Yolsuzluk halkın cebinden çıkıyor
İstanbul Üniversitesi İktisat Fakültesi Mezun ve Mensupları Vakfı olarak, İktisat Fakültesi Öğretim Üyelerine 2007 yılında “Yolsuzluğa Bakış- İstanbul Örneği” isimli bir araştırma yaptırmıştık. Araştırmada “Türkiye’nin çözülmesi gereken sorunları nedir” sorusuna İstanbul halkının verdiği cevaplar içinde yolsuzluk sorunu, beşinci sırada yer alıyordu. Aşağıdaki tablodan anlaşılacağı gibi, deneklerin yalnızca yüzde 8.9’u yolsuzluğu çözülmesi gereken önemli bir sorun olarak görmüştü.
2004 yılında TESEV’in benzer araştırmasında da “rüşvet ve yolsuzluk” u en önemli sorun olarak görenlerin oranı yüzde 10 olmuştu.
Araştırma sonuçlarında, deneklerin cinsiyet değişikliğine göre de yolsuzluğa farklı baktıkları anlaşılmıştır. Yolsuzluğu en önemli sorun olarak gören bu yüzde 8.9 oranındaki denekler içinde, erkeklerin oranı yüzde 66 iken kadınların oranı yüzde 34 olmuştur.
Yine bu araştırmada, yolsuzluğu en önemli sorun olarak görenlerin çoğunluğunu, hane halkı geliri geçim düzeyinin altında ve geçim düzeyi sınırında olanlar oluşturmuştur. Gelir düzeyi yüksek olanlar, tasarruf yapabilenler ise yolsuzluğu sorun olarak en son sıraya koymuşlardır.
Bilinen bir iş adamına, komşusu “Bu sefa senden oy istiyorum” demiş. İş adamı da, “Yolsuzluk iddiaları ayyuka çıkmışken, ihalelerde komisyonlar tartışılırken, yine de aynı partiye oy mu vereceksin” diye sormuş. Komşusu da, “İhalelerde alınan komisyonlardan bana ne, sana ne? Bizim cebimizden mi çıkıyor? Şöyle veya böyle iş yapılacak” diye cevap vermiş.
Halkın yolsuzluğa bakış açısı, yolsuzluğun gelenek haline gelerek toplum tarafından içselleştirildiğini göstermektedir. Bugüne kadar Hükümetler ve siyasi partiler de bu soruna çözüm amaçlı yaklaşmadı.
Siyasi malzeme yapmak için yaklaştı. Söz gelimi iktidar partileri kendi belediyeleri ile ilgili olan bu tür sorunlara daha duyarsız kaldılar.
Yetmedi, her siyasi partide bırakın şaibeli olmalarını, yolsuzluktan yargıda olanlar veya hüküm giymiş olanlar, özellikle son yıllarda daha üst düzeyde yer alıyorlar ve daha çok sesleri çıkıyor.
Medya da yolsuzluğu bir gelir kaynağı olarak görüyor.
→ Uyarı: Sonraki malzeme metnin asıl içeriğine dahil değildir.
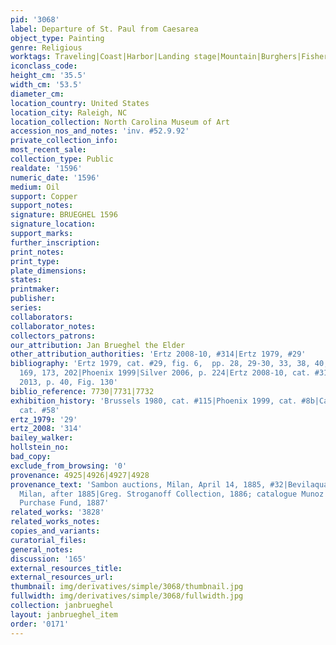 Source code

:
 ```yaml
---
pid: '3068'
label: Departure of St. Paul from Caesarea
object_type: Painting
genre: Religious
worktags: Traveling|Coast|Harbor|Landing stage|Mountain|Burghers|Fishermen|New Testament|Saint|Boat
iconclass_code:
height_cm: '35.5'
width_cm: '53.5'
diameter_cm:
location_country: United States
location_city: Raleigh, NC
location_collection: North Carolina Museum of Art
accession_nos_and_notes: 'inv. #52.9.92'
private_collection_info:
most_recent_sale:
collection_type: Public
realdate: '1596'
numeric_date: '1596'
medium: Oil
support: Copper
support_notes:
signature: BRUEGHEL 1596
signature_location:
support_marks:
further_inscription:
print_notes:
print_type:
plate_dimensions:
states:
printmaker:
publisher:
series:
collaborators:
collaborator_notes:
collectors_patrons:
our_attribution: Jan Brueghel the Elder
other_attribution_authorities: 'Ertz 2008-10, #314|Ertz 1979, #29'
bibliography: 'Ertz 1979, cat. #29, fig. 6,  pp. 28, 29-30, 33, 38, 40, 78, 92, 93,
  169, 173, 202|Phoenix 1999|Silver 2006, p. 224|Ertz 2008-10, cat. #314|Ruby in Munich
  2013, p. 40, Fig. 130'
biblio_reference: 7730|7731|7732
exhibition_history: 'Brussels 1980, cat. #115|Phoenix 1999, cat. #8b|Cassel 2015,
  cat. #58'
ertz_1979: '29'
ertz_2008: '314'
bailey_walker:
hollstein_no:
bad_copy:
exclude_from_browsing: '0'
provenance: 4925|4926|4927|4928
provenance_text: 'Sambon auctions, Milan, April 14, 1885, #32|Bevilaqua Collection,
  Milan, after 1885|Greg. Stroganoff Collection, 1886; catalogue Munoz 1911 pl. 49|State
  Purchase Fund, 1887'
related_works: '3828'
related_works_notes:
copies_and_variants:
curatorial_files:
general_notes:
discussion: '165'
external_resources_title:
external_resources_url:
thumbnail: img/derivatives/simple/3068/thumbnail.jpg
fullwidth: img/derivatives/simple/3068/fullwidth.jpg
collection: janbrueghel
layout: janbrueghel_item
order: '0171'
---
```

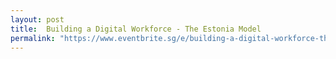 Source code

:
 ```yaml
---
layout: post
title:  Building a Digital Workforce - The Estonia Model
permalink: "https://www.eventbrite.sg/e/building-a-digital-workforce-the-estonia-model-tickets-50525065832"
---
```

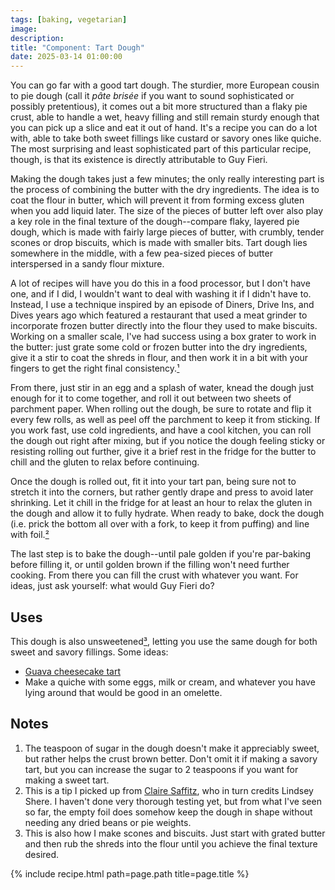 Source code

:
 ```yaml
---
tags: [baking, vegetarian]
image:
description:
title: "Component: Tart Dough"
date: 2025-03-14 01:00:00
---
```


You can go far with a good tart dough. The sturdier, more European cousin to pie dough (call it *pâte brisée* if you want to sound sophisticated or possibly pretentious), it comes out a bit more structured than a flaky pie crust, able to handle a wet, heavy filling and still remain sturdy enough that you can pick up a slice and eat it out of hand. It's a recipe you can do a lot with, able to take both sweet fillings like custard or savory ones like quiche. The most surprising and least sophisticated part of this particular recipe, though, is that its existence is directly attributable to Guy Fieri.

Making the dough takes just a few minutes; the only really interesting part is the process of combining the butter with the dry ingredients. The idea is to coat the flour in butter, which will prevent it from forming excess gluten when you add liquid later. The size of the pieces of butter left over also play a key role in the final texture of the dough--compare flaky, layered pie dough, which is made with fairly large pieces of butter, with crumbly, tender scones or drop biscuits, which is made with smaller bits. Tart dough lies somewhere in the middle, with a few pea-sized pieces of butter interspersed in a sandy flour mixture.

A lot of recipes will have you do this in a food processor, but I don't have one, and if I did, I wouldn't want to deal with washing it if I didn't have to. Instead, I use a technique inspired by an episode of Diners, Drive Ins, and Dives years ago which featured a restaurant that used a meat grinder to incorporate frozen butter directly into the flour they used to make biscuits. Working on a smaller scale, I've had success using a box grater to work in the butter: just grate some cold or frozen butter into the dry ingredients, give it a stir to coat the shreds in flour, and then work it in a bit with your fingers to get the right final consistency.[¹](#notes) 

From there, just stir in an egg and a splash of water, knead the dough just enough for it to come together, and roll it out between two sheets of parchment paper. When rolling out the dough, be sure to rotate and flip it every few rolls, as well as peel off the parchment to keep it from sticking. If you work fast, use cold ingredients, and have a cool kitchen, you can roll the dough out right after mixing, but if you notice the dough feeling sticky or resisting rolling out further, give it a brief rest in the fridge for the butter to chill and the gluten to relax before continuing.

Once the dough is rolled out, fit it into your tart pan, being sure not to stretch it into the corners, but rather gently drape and press to avoid later shrinking. Let it chill in the fridge for at least an hour to relax the gluten in the dough and allow it to fully hydrate. When ready to bake, dock the dough (i.e. prick the bottom all over with a fork, to keep it from puffing) and line with foil.[²](#notes) 

The last step is to bake the dough--until pale golden if you're par-baking before filling it, or until golden brown if the filling won't need further cooking. From there you can fill the crust with whatever you want. For ideas, just ask yourself: what would Guy Fieri do?

## Uses
This dough is also unsweetened[³](#notes), letting you use the same dough for both sweet and savory fillings. Some ideas:

- [Guava cheesecake tart](/_site/recipes/guava-cheesecake-tart.html)
- Make a quiche with some eggs, milk or cream, and whatever you have lying around that would be good in an omelette.

## Notes
1. The teaspoon of sugar in the dough doesn't make it appreciably sweet, but rather helps the crust brown better. Don't omit it if making a savory tart, but you can increase the sugar to 2 teaspoons if you want for making a sweet tart.
2. This is a tip I picked up from [Claire Saffitz](https://bookshop.org/p/books/dessert-person-recipes-and-guidance-for-baking-with-confidence-a-baking-book-claire-saffitz/14569994), who in turn credits Lindsey Shere. I haven't done very thorough testing yet, but from what I've seen so far, the empty foil does somehow keep the dough in shape without needing any dried beans or pie weights.
3. This is also how I make scones and biscuits. Just start with grated butter and then rub the shreds into the flour until you achieve the final texture desired.

{% include recipe.html path=page.path title=page.title %}
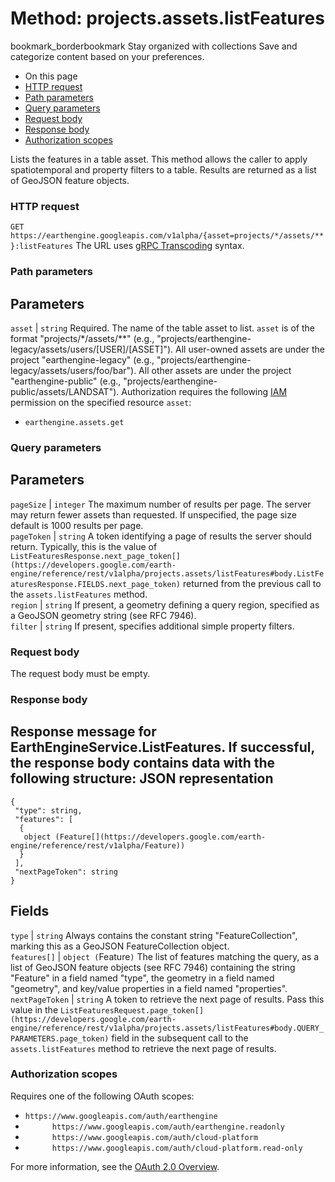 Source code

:  
#  Method: projects.assets.listFeatures 
bookmark_borderbookmark Stay organized with collections  Save and categorize content based on your preferences.
  * On this page
  * [HTTP request](https://developers.google.com/earth-engine/reference/rest/v1alpha/projects.assets/listFeatures#http-request)
  * [Path parameters](https://developers.google.com/earth-engine/reference/rest/v1alpha/projects.assets/listFeatures#path-parameters)
  * [Query parameters](https://developers.google.com/earth-engine/reference/rest/v1alpha/projects.assets/listFeatures#query-parameters)
  * [Request body](https://developers.google.com/earth-engine/reference/rest/v1alpha/projects.assets/listFeatures#request-body)
  * [Response body](https://developers.google.com/earth-engine/reference/rest/v1alpha/projects.assets/listFeatures#response-body)
  * [Authorization scopes](https://developers.google.com/earth-engine/reference/rest/v1alpha/projects.assets/listFeatures#authorization-scopes)


Lists the features in a table asset. This method allows the caller to apply spatiotemporal and property filters to a table. Results are returned as a list of GeoJSON feature objects.
### HTTP request
`GET https://earthengine.googleapis.com/v1alpha/{asset=projects/*/assets/**}:listFeatures`
The URL uses [gRPC Transcoding](https://google.aip.dev/127) syntax.
### Path parameters
Parameters  
---  
`asset` |  `string` Required. The name of the table asset to list. `asset` is of the format "projects/*/assets/**" (e.g., "projects/earthengine-legacy/assets/users/[USER]/[ASSET]"). All user-owned assets are under the project "earthengine-legacy" (e.g., "projects/earthengine-legacy/assets/users/foo/bar"). All other assets are under the project "earthengine-public" (e.g., "projects/earthengine-public/assets/LANDSAT"). Authorization requires the following [IAM](https://cloud.google.com/iam/docs/) permission on the specified resource `asset`:
  * `earthengine.assets.get`

  
### Query parameters
Parameters  
---  
`pageSize` |  `integer` The maximum number of results per page. The server may return fewer assets than requested. If unspecified, the page size default is 1000 results per page.  
`pageToken` |  `string` A token identifying a page of results the server should return. Typically, this is the value of `ListFeaturesResponse.next_page_token[](https://developers.google.com/earth-engine/reference/rest/v1alpha/projects.assets/listFeatures#body.ListFeaturesResponse.FIELDS.next_page_token)` returned from the previous call to the `assets.listFeatures` method.  
`region` |  `string` If present, a geometry defining a query region, specified as a GeoJSON geometry string (see RFC 7946).  
`filter` |  `string` If present, specifies additional simple property filters.  
### Request body
The request body must be empty.
### Response body
Response message for EarthEngineService.ListFeatures.
If successful, the response body contains data with the following structure:
JSON representation  
---  
```
{
 "type": string,
 "features": [
  {
   object (Feature[](https://developers.google.com/earth-engine/reference/rest/v1alpha/Feature))
  }
 ],
 "nextPageToken": string
}
```
  
Fields  
---  
`type` |  `string` Always contains the constant string "FeatureCollection", marking this as a GeoJSON FeatureCollection object.  
`features[]` |  `object (`Feature[](https://developers.google.com/earth-engine/reference/rest/v1alpha/Feature)`)` The list of features matching the query, as a list of GeoJSON feature objects (see RFC 7946) containing the string "Feature" in a field named "type", the geometry in a field named "geometry", and key/value properties in a field named "properties".  
`nextPageToken` |  `string` A token to retrieve the next page of results. Pass this value in the `ListFeaturesRequest.page_token[](https://developers.google.com/earth-engine/reference/rest/v1alpha/projects.assets/listFeatures#body.QUERY_PARAMETERS.page_token)` field in the subsequent call to the `assets.listFeatures` method to retrieve the next page of results.  
### Authorization scopes
Requires one of the following OAuth scopes:
  * `https://www.googleapis.com/auth/earthengine`
  * `      https://www.googleapis.com/auth/earthengine.readonly`
  * `      https://www.googleapis.com/auth/cloud-platform`
  * `      https://www.googleapis.com/auth/cloud-platform.read-only`


For more information, see the [OAuth 2.0 Overview](https://developers.google.com/identity/protocols/OAuth2).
Yolsuzluk yaparak medyaya pay verenlerin adı daha çok geçiyor.
Vatandaş cebinden çıkmadığını düşünerek yolsuzluğa önem vermiyor. Gerçekte ise yolsuzluklar vatandaşın cebinden çalıyor. Söz gelimi ihalede komisyon vererek, ihaleyi yüksek fiyata alanlar bütçeden daha çok pay alıyorlar. Bütçede hizmet yapmak için daha az kaynak kalıyor. Vatandaşın yararlanacağı kamu hizmetleri azalıyor. Ya da daha çok vergi alınması gerekli oluyor... Doğrudan doğruya vergi vermeyenler de akaryakıt için, banka kredisi için, çöp için vb.. daha çok vergi ödüyorlar. Sonuçta yolsuzluk ceplerinden çıkmış oluyor.